## Exercise objective
One line at a time, check the entries below for the word "images", and copy each line that has it.

## Supplied data

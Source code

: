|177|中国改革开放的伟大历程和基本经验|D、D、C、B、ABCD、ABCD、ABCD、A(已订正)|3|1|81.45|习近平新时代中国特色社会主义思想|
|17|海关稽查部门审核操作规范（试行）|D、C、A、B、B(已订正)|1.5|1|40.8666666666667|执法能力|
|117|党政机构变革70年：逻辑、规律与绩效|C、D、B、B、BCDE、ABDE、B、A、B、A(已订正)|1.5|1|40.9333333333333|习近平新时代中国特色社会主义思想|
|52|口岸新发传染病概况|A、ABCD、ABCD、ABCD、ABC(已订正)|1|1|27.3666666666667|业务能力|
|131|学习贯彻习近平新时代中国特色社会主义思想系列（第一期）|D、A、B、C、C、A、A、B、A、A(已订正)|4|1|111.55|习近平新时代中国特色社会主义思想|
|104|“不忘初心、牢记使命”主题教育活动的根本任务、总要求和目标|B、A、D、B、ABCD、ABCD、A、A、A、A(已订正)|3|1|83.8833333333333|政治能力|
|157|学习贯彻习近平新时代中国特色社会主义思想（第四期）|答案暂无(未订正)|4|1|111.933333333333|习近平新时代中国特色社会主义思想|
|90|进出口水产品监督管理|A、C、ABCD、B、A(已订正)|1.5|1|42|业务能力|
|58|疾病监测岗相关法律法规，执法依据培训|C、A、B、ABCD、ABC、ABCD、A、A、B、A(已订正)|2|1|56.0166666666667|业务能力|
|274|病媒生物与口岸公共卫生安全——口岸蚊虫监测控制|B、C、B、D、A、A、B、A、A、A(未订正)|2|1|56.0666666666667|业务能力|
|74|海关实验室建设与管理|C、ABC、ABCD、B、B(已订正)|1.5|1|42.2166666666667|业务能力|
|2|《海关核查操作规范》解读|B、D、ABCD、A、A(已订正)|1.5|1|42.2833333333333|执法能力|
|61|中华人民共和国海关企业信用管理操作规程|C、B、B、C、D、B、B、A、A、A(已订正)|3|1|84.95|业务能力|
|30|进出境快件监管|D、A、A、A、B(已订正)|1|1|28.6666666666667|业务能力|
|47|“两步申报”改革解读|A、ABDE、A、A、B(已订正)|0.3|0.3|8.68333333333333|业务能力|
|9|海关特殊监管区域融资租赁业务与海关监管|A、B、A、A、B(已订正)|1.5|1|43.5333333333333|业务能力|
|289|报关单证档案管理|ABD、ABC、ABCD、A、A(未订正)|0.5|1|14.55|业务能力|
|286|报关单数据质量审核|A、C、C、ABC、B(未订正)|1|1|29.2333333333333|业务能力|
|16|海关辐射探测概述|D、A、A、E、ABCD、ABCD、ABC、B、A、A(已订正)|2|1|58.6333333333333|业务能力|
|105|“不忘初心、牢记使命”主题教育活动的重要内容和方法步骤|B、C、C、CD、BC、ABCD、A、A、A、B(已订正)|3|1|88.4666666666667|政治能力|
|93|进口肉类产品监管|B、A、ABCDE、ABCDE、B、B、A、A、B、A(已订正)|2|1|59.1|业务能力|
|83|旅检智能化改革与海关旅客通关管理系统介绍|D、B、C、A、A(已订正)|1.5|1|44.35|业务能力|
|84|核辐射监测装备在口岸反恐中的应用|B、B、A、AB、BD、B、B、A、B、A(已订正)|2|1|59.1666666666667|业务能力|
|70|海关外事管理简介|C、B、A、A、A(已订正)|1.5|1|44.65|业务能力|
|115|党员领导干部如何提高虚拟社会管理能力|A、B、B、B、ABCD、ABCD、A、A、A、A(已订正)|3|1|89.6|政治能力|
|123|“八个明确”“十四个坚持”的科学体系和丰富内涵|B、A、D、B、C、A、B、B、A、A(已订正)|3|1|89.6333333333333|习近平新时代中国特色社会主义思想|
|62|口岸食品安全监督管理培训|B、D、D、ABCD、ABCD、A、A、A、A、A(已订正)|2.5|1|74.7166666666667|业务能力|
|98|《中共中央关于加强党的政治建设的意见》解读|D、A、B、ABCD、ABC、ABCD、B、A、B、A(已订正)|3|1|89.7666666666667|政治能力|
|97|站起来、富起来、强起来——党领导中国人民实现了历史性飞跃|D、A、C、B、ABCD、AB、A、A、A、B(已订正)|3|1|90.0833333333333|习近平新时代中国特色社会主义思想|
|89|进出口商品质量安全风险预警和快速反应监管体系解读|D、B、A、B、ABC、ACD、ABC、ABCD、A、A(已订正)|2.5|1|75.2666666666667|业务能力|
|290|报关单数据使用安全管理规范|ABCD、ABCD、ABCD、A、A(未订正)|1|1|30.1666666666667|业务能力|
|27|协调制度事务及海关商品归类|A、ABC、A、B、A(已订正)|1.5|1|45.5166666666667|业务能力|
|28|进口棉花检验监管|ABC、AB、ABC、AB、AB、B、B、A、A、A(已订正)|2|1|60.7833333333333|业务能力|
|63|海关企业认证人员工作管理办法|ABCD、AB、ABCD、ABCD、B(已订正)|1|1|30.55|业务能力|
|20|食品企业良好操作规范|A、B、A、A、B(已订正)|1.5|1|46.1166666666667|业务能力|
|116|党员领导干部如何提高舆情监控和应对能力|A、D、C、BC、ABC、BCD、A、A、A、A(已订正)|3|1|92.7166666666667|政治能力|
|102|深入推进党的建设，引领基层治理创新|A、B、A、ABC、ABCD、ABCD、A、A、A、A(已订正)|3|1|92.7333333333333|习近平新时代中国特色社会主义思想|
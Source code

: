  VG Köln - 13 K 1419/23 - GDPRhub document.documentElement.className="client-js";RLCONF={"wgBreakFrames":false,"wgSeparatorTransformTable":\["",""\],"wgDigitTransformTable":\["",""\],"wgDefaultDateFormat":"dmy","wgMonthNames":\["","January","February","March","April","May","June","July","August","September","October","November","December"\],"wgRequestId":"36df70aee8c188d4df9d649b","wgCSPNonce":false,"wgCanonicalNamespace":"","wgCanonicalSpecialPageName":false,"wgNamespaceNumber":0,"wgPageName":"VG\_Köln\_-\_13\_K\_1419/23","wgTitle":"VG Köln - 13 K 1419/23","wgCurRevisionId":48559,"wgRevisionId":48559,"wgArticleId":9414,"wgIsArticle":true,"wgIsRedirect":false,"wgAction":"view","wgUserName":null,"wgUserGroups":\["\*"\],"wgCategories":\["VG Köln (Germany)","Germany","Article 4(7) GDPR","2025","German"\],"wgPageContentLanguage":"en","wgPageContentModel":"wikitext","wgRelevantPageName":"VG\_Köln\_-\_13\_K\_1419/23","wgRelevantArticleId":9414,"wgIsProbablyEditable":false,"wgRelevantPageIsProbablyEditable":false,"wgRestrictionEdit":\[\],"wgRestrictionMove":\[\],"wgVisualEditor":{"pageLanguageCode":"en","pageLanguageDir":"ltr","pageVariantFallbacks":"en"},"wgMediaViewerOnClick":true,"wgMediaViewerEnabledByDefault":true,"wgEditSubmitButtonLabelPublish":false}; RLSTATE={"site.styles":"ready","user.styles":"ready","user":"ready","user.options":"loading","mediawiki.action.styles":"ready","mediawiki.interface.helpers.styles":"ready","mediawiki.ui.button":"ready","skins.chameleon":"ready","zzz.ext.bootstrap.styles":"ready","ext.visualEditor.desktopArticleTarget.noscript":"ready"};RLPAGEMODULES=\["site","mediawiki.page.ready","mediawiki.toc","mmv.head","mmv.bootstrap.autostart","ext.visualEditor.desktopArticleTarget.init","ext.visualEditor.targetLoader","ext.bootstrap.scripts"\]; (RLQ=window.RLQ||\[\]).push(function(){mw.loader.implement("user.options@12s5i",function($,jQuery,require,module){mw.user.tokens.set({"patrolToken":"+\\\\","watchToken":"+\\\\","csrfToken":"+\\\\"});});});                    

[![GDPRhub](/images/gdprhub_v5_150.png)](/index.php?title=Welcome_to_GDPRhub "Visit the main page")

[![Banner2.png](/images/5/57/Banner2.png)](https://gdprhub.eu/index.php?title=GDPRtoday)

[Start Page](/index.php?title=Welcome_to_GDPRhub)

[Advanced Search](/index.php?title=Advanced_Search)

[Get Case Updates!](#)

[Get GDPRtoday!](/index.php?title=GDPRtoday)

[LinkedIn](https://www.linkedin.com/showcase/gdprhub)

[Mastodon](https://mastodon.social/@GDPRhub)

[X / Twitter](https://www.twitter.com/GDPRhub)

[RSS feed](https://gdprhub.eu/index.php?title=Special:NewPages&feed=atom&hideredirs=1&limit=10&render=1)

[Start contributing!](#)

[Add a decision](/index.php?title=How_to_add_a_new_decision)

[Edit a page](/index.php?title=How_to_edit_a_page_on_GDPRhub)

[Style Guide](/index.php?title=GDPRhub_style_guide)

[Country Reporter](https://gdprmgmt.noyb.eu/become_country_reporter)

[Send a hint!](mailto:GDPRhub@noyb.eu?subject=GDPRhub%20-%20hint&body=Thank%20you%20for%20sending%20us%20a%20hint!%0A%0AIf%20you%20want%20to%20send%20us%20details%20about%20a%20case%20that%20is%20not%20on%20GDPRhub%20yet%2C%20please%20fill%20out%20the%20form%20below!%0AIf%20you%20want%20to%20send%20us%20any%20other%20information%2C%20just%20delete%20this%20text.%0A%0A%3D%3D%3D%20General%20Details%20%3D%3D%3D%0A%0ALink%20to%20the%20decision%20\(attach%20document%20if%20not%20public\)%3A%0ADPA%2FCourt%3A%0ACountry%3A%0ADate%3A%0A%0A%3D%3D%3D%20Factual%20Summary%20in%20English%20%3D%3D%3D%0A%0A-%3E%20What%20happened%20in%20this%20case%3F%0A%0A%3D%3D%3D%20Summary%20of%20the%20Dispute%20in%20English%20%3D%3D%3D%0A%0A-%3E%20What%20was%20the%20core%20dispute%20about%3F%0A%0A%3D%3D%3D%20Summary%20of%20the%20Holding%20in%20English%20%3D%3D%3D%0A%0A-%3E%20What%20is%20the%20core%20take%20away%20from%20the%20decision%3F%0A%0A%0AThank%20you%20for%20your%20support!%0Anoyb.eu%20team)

## Task answer
[![GDPRhub](/images/gdprhub_v5_150.png)](/index.php?title=Welcome_to_GDPRhub "Visit the main page")
[![Banner2.png](/images/5/57/Banner2.png)](https://gdprhub.eu/index.php?title=GDPRtoday)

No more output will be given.